When employees leave sometimes not all of their accounts are deactivated. You may turn off
their email but this would not prevent them from logging into the BI Tool. Their account can
remain active which is a security concern.
Sometimes an employee is granted special permission to temporarily gain access to more data.
The problem occurs when their temporary access is not revoked after they no longer need it.
Lastly, employees often share accounts to get the access they want for a particular analysis.
This is a bad practice as it does not leave a trace as to who is looking at what data.

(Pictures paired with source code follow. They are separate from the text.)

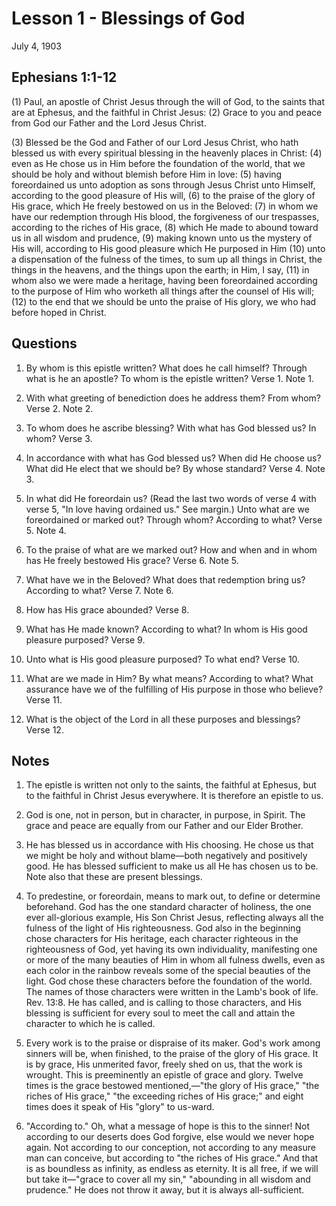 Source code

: # Lesson 1 - Blessings of God

July 4, 1903

## Ephesians 1:1-12

(1) Paul, an apostle of Christ Jesus through the will of God, to the saints that are at Ephesus, and the faithful in Christ Jesus: (2) Grace to you and peace from God our Father and the Lord Jesus Christ.

(3) Blessed be the God and Father of our Lord Jesus Christ, who hath blessed us with every spiritual blessing in the heavenly places in Christ: (4) even as He chose us in Him before the foundation of the world, that we should be holy and without blemish before Him in love: (5) having foreordained us unto adoption as sons through Jesus Christ unto Himself, according to the good pleasure of His will, (6) to the praise of the glory of His grace, which He freely bestowed on us in the Beloved: (7) in whom we have our redemption through His blood, the forgiveness of our trespasses, according to the riches of His grace, (8) which He made to abound toward us in all wisdom and prudence, (9) making known unto us the mystery of His will, according to His good pleasure which He purposed in Him (10) unto a dispensation of the fulness of the times, to sum up all things in Christ, the things in the heavens, and the things upon the earth; in Him, I say, (11) in whom also we were made a heritage, having been foreordained according to the purpose of Him who worketh all things after the counsel of His will; (12) to the end that we should be unto the praise of His glory, we who had before hoped in Christ.

## Questions

1. By whom is this epistle written? What does he call himself? Through what is he an apostle? To whom is the epistle written? Verse 1. Note 1.

2. With what greeting of benediction does he address them? From whom? Verse 2. Note 2.

3. To whom does he ascribe blessing? With what has God blessed us? In whom? Verse 3.

4. In accordance with what has God blessed us? When did He choose us? What did He elect that we should be? By whose standard? Verse 4. Note 3.

5. In what did He foreordain us? (Read the last two words of verse 4 with verse 5, "In love having ordained us." See margin.) Unto what are we foreordained or marked out? Through whom? According to what? Verse 5. Note 4.

6. To the praise of what are we marked out? How and when and in whom has He freely bestowed His grace? Verse 6. Note 5.

7. What have we in the Beloved? What does that redemption bring us? According to what? Verse 7. Note 6.

8. How has His grace abounded? Verse 8.

9. What has He made known? According to what? In whom is His good pleasure purposed? Verse 9.

10. Unto what is His good pleasure purposed? To what end? Verse 10.

11. What are we made in Him? By what means? According to what? What assurance have we of the fulfilling of His purpose in those who believe? Verse 11.

12. What is the object of the Lord in all these purposes and blessings? Verse 12.

## Notes

1. The epistle is written not only to the saints, the faithful at Ephesus, but to the faithful in Christ Jesus everywhere. It is therefore an epistle to us.

2. God is one, not in person, but in character, in purpose, in Spirit. The grace and peace are equally from our Father and our Elder Brother.

3. He has blessed us in accordance with His choosing. He chose us that we might be holy and without blame—both negatively and positively good. He has blessed sufficient to make us all He has chosen us to be. Note also that these are present blessings.

4. To predestine, or foreordain, means to mark out, to define or determine beforehand. God has the one standard character of holiness, the one ever all-glorious example, His Son Christ Jesus, reflecting always all the fulness of the light of His righteousness. God also in the beginning chose characters for His heritage, each character righteous in the righteousness of God, yet having its own individuality, manifesting one or more of the many beauties of Him in whom all fulness dwells, even as each color in the rainbow reveals some of the special beauties of the light. God chose these characters before the foundation of the world. The names of those characters were written in the Lamb's book of life. Rev. 13:8. He has called, and is calling to those characters, and His blessing is sufficient for every soul to meet the call and attain the character to which he is called.

5. Every work is to the praise or dispraise of its maker. God's work among sinners will be, when finished, to the praise of the glory of His grace. It is by grace, His unmerited favor, freely shed on us, that the work is wrought. This is preeminently an epistle of grace and glory. Twelve times is the grace bestowed mentioned,—"the glory of His grace," "the riches of His grace," "the exceeding riches of His grace;" and eight times does it speak of His "glory" to us-ward.

6. "According to." Oh, what a message of hope is this to the sinner! Not according to our deserts does God forgive, else would we never hope again. Not according to our conception, not according to any measure man can conceive, but according to "the riches of His grace." And that is as boundless as infinity, as endless as eternity. It is all free, if we will but take it—"grace to cover all my sin," "abounding in all wisdom and prudence." He does not throw it away, but it is always all-sufficient. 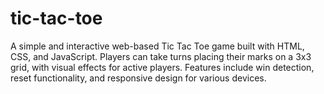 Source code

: # tic-tac-toe
A simple and interactive web-based Tic Tac Toe game built with HTML, CSS, and JavaScript. Players can take turns placing their marks on a 3x3 grid, with visual effects for active players. Features include win detection, reset functionality, and responsive design for various devices.
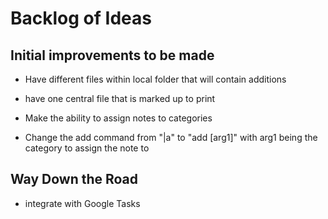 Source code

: # Backlog of Ideas

## Initial improvements to be made
* Have different files within local folder that will contain additions
* have one central file that is marked up to print

* Make the ability to assign notes to categories
* Change the add command from "|a" to "add [arg1]" with arg1 being the category to assign the note to


## Way Down the Road
* integrate with Google Tasks

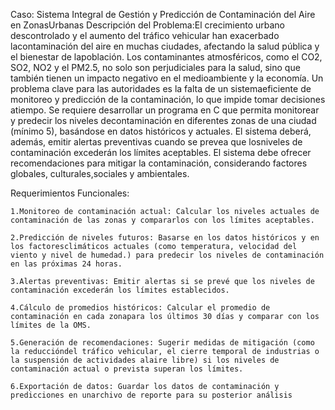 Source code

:Caso: Sistema Integral de Gestión y Predicción de Contaminación del Aire en ZonasUrbanas
Descripción del Problema:El crecimiento urbano descontrolado y el aumento del tráfico vehicular han exacerbado lacontaminación del aire en muchas ciudades, afectando la salud pública y el bienestar de lapoblación. Los contaminantes atmosféricos, como el CO2, SO2, NO2 y el PM2.5, no solo son perjudiciales para la salud, sino que también tienen un impacto negativo en el medioambiente y la economía. Un problema clave para las autoridades es la falta de un sistemaeficiente de monitoreo y predicción de la contaminación, lo que impide tomar decisiones atiempo.
Se requiere desarrollar un programa en C que permita monitorear y predecir los niveles decontaminación en diferentes zonas de una ciudad (mínimo 5), basándose en datos históricos y actuales. El sistema deberá, además, emitir alertas preventivas cuando se prevea que losniveles   de   contaminación   excederán   los   límites   aceptables.   El   sistema   debe   ofrecer recomendaciones para mitigar la contaminación, considerando factores globales, culturales,sociales y ambientales.

Requerimientos Funcionales:

    1.Monitoreo de contaminación actual: Calcular los niveles actuales de contaminación de las zonas y compararlos con los límites aceptables.

    2.Predicción de niveles futuros: Basarse en los datos históricos y en los factoresclimáticos actuales (como temperatura, velocidad del viento y nivel de humedad.) para predecir los niveles de contaminación en las próximas 24 horas.

    3.Alertas preventivas: Emitir alertas si se prevé que los niveles de contaminación excederán los límites establecidos.

    4.Cálculo de promedios históricos: Calcular el promedio de contaminación en cada zonapara los últimos 30 días y comparar con los límites de la OMS.

    5.Generación de recomendaciones: Sugerir medidas de mitigación (como la reduccióndel tráfico vehicular, el cierre temporal de industrias o la suspensión de actividades alaire libre) si los niveles de contaminación actual o prevista superan los límites.
    
    6.Exportación de datos: Guardar los datos de contaminación y predicciones en unarchivo de reporte para su posterior análisis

Making sure your BI Tools access levels mirror the employment status of your employees helps
you track users and prevent security issues. The main priority of granting permission is to
prevent users from being able to access sensitive information, or, from accidentally deleting
data that can’t be recovered.
We recommend setting user permissions at a team level because as you scale up your usage
and add more users, it’s easier to track. Tracking individuals in a small company is trivial since
you know everyone by name and when new people are hired and when people leave. In large
companies you don’t know the vast majority of the people you work with and do not know
when their roles or employment status changes.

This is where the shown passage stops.